In Donald and Lydia, one of the tracks on Prine's recent Atlantic LP, Donald is a lonely Army private living in a "warehouse of strangers with 60-watt lights," and Lydia is a small-eyed fat girl reading True Romance magazines up in her room and feeling "just like Sunday or Saturday afternoon." When they make love to each other it is "from ten miles away." In Hello In There, Prine sings of an elderly couple who live together silently in the city. She stares through the back screen door, while he ponders calling up a friend:

We worked together at the factory But what could I say when he asks,

"What's new?"

Nothing, what's with you?

Nothing much to do.

Prine's balladeering also includes social comment, as in Sam Stone, a song about a veteran returning from "the conflict overseas with a Purple Heart and a monkey on his back." The chorus is a quasi lullaby from a child's perspective: "There's a hole in Daddy's arm where all the money goes . . ." Another song tells of a man killed in a car accident because he had covered his windshield with flag decals: "Your flag decal won't get you into heaven anymore/They're already overcrowded from your dirty little war."

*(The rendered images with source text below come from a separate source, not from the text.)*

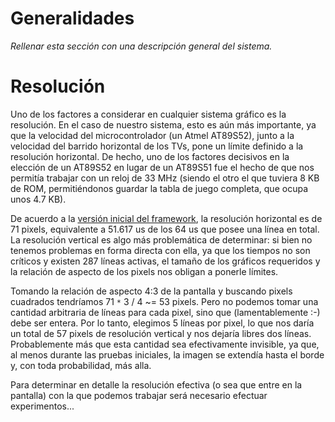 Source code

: # Generalidades #

_Rellenar esta sección con una descripción general del sistema._

# Resolución #

Uno de los factores a considerar en cualquier sistema gráfico es la resolución. En el caso de nuestro sistema, esto es aún más importante, ya que la velocidad del microcontrolador (un Atmel AT89S52), junto a la velocidad del barrido horizontal de los TVs, pone un límite definido a la resolución horizontal. De hecho, uno de los factores decisivos en la elección de un AT89S52 en lugar de un AT89S51 fue el hecho de que nos permitía trabajar con un reloj de 33 MHz (siendo el otro el que tuviera 8 KB de ROM, permitiéndonos guardar la tabla de juego completa, que ocupa unos 4.7 KB).

De acuerdo a la [versión inicial del framework](http://t-4.googlecode.com/svn/tags/framework-complete/), la resolución horizontal es de 71 pixels, equivalente a 51.617 us  de los 64 us que posee una línea en total. La resolución vertical es algo más problemática de determinar: si bien no tenemos problemas en forma directa con ella, ya que los tiempos no son críticos y existen 287 líneas activas, el tamaño de los gráficos requeridos y la relación de aspecto de los pixels nos obligan a ponerle límites.

Tomando la relación de aspecto 4:3 de la pantalla y buscando pixels cuadrados tendríamos 71 `*` 3 / 4 ~= 53 pixels. Pero no podemos tomar una cantidad arbitraria de líneas para cada pixel, sino que (lamentablemente :-) debe ser entera. Por lo tanto, elegimos 5 líneas por pixel, lo que nos daría un total de 57 pixels de resolución vertical y nos dejaría libres dos líneas. Probablemente más que esta cantidad sea efectivamente invisible, ya que, al menos durante las pruebas iniciales, la imagen se extendía hasta el borde y, con toda probabilidad, más alla.

Para determinar en detalle la resolución efectiva (o sea que entre en la pantalla) con la que podemos trabajar será necesario efectuar experimentos...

One of Prine's most yearning songs is Paradise, which is not about heaven but a place named Paradise, Ky. "Until I was 15 I didn't know that the word paradise meant anything other than the town in Kentucky where all my relatives came from," explains Prine. The relatives migrated to the Chicago area where John was born, raised (with summers back in Kentucky) and given a high school education of sorts. "But we never took much to the city," says Prine, whose twangy accent, parted-in-the-middle haircut and beltless blue jeans mark him as a Chicago hillbilly. After high school there was the post office, the Army, marriage and the post office again. He had lots of time to "file away material in my mind until I could compress it all together into one song."

From his grandfather and older brother, Prine had learned to play a $28.95 mail-order guitar. Later he moved up to a $217 model purchased with money he earned working as a pew duster in an Episcopal church on Saturday nights. At 14 he began writing songs modeled after Hank Williams' why-don't-you-listen-while-I-tell-you-this-tale-of-woe style. At 24 he walked into one of the coffeehouses in Chicago's Old Town district and sang in public for the first time. "People were very responsive," he recalls. "If they hadn't been, I'd of never done it again."

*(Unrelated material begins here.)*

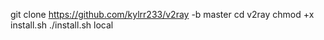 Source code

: git clone https://github.com/kylrr233/v2ray -b master
cd v2ray
chmod +x install.sh
./install.sh local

It was in an Old Town club a year ago that Kris Kristofferson and Paul Anka heard Prine and decided that he was ready for national exposure. Their joint boost has brought him not only his recording contract but also a string of packed-house appearances at such folk meccas as Manhattan's Bitter End and Los Angeles' Troubadour.

Still, Prine is not about to let success coax him away from the physical and emotional neighborhood that has nurtured him and his music. He and his wife continue to live in the same apartment they had when he was a $90-a-week mailman. He has lost his mailman's feet only to develop a case of ulcers. And he is still writing lyrics like Rocky Mountain Time:

Christ, I'm so mixed up and lonely I can't even make friends with my

brain.

I'm too young to be where I'm going But I'm too old to go back again.